Camire said Venture Connect helps business owners with marketing, planning and preparing for a sale and connecting buyers and sellers.
She said there is good interest in agriculture because of diversification opportunities, which include tapping into tourism.
“They will look at agri-businesses with good business plans and don’t care where they are,” she said.
“A local buyer looks at location first, but that’s not the case with buyers from farther away.”
She said cost is relative, noting how those from overseas weigh what they’d pay there to what they’d pay here.
“That same dollar buys different things,” she said.
Camire cited one client who sees huge potential in taking over an operation producing fruit and preserves for local markets. The goal is to enlarge it to include exporting products to a country overseas that must import both water and food.
“Otherwise that business would have closed,” she said.
Many business owners do not have family interested in succeeding them, she added.
Economics have shifted in B.C. from the old anchors of forestry and fishing, which are no longer supporting rural regions as they once did.
Camire said keeping small businesses going will help rural communities.

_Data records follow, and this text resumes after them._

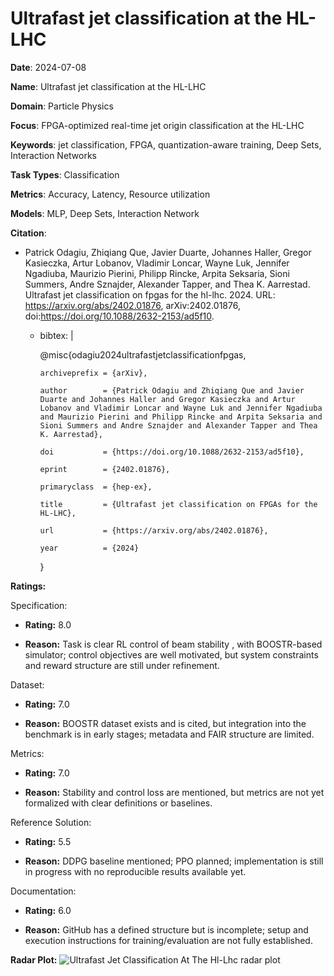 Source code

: # Ultrafast jet classification at the HL-LHC


**Date**: 2024-07-08


**Name**: Ultrafast jet classification at the HL-LHC


**Domain**: Particle Physics


**Focus**: FPGA-optimized real-time jet origin classification at the HL-LHC


**Keywords**: jet classification, FPGA, quantization-aware training, Deep Sets, Interaction Networks


**Task Types**: Classification


**Metrics**: Accuracy, Latency, Resource utilization


**Models**: MLP, Deep Sets, Interaction Network


**Citation**:


- Patrick Odagiu, Zhiqiang Que, Javier Duarte, Johannes Haller, Gregor Kasieczka, Artur Lobanov, Vladimir Loncar, Wayne Luk, Jennifer Ngadiuba, Maurizio Pierini, Philipp Rincke, Arpita Seksaria, Sioni Summers, Andre Sznajder, Alexander Tapper, and Thea K. Aarrestad. Ultrafast jet classification on fpgas for the hl-lhc. 2024. URL: https://arxiv.org/abs/2402.01876, arXiv:2402.01876, doi:https://doi.org/10.1088/2632-2153/ad5f10.

  - bibtex: |

      @misc{odagiu2024ultrafastjetclassificationfpgas,

        archiveprefix = {arXiv},

        author        = {Patrick Odagiu and Zhiqiang Que and Javier Duarte and Johannes Haller and Gregor Kasieczka and Artur Lobanov and Vladimir Loncar and Wayne Luk and Jennifer Ngadiuba and Maurizio Pierini and Philipp Rincke and Arpita Seksaria and Sioni Summers and Andre Sznajder and Alexander Tapper and Thea K. Aarrestad},

        doi           = {https://doi.org/10.1088/2632-2153/ad5f10},

        eprint        = {2402.01876},

        primaryclass  = {hep-ex},

        title         = {Ultrafast jet classification on FPGAs for the HL-LHC},

        url           = {https://arxiv.org/abs/2402.01876},

        year          = {2024}

      }



**Ratings:**


Specification:


  - **Rating:** 8.0


  - **Reason:** Task is clear  RL control of beam stability , with BOOSTR-based simulator; control objectives are well motivated, but system constraints and reward structure are still under refinement. 


Dataset:


  - **Rating:** 7.0


  - **Reason:** BOOSTR dataset exists and is cited, but integration into the benchmark is in early stages; metadata and FAIR structure are limited. 


Metrics:


  - **Rating:** 7.0


  - **Reason:** Stability and control loss are mentioned, but metrics are not yet formalized with clear definitions or baselines. 


Reference Solution:


  - **Rating:** 5.5


  - **Reason:** DDPG baseline mentioned; PPO planned; implementation is still in progress with no reproducible results available yet. 


Documentation:


  - **Rating:** 6.0


  - **Reason:** GitHub has a defined structure but is incomplete; setup and execution instructions for training/evaluation are not fully established. 


**Radar Plot:**
 ![Ultrafast Jet Classification At The Hl-Lhc radar plot](../../tex/images/ultrafast_jet_classification_at_the_hl-lhc_radar.png)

“If there’s not a critical mass of services, that’s when you get ghost towns,” she said.
“There’s still the potential of that if we don’t work to support critical mass in rural communities.”
Economic Gardening takes a different tack with initiatives to retain existing businesses, said Mary Ellen Heidt, general manager of Community Futures Okanagan.
“We’re helping business within the community grow rather than attracting large business,” she said, citing the business and market data collected to support those enterprises.
As a result, a wood manufacturer in Penticton found markets in Australia, while a new manufacturing plant opened in Oliver and created 30 jobs.
One company does water moisture testing with solar powered sensors.
The farmer can log on and track data in his soil, helping him know how much to water and when.
“That’s most important for agriculture because of global warming, water will be a precious resource, so you want to make sure you don’t use water when you don’t need to,” she said.
Her group also provided $800,000 in loans for a greenhouse grower’s shift into organics.
Wendy Smitka, chair of Community Futures British Columbia, praised both programs’ efforts in sustaining rural regions, saying they support those who want to stay and those who want to retire and sell.
“We’ve got both things covered,” she said.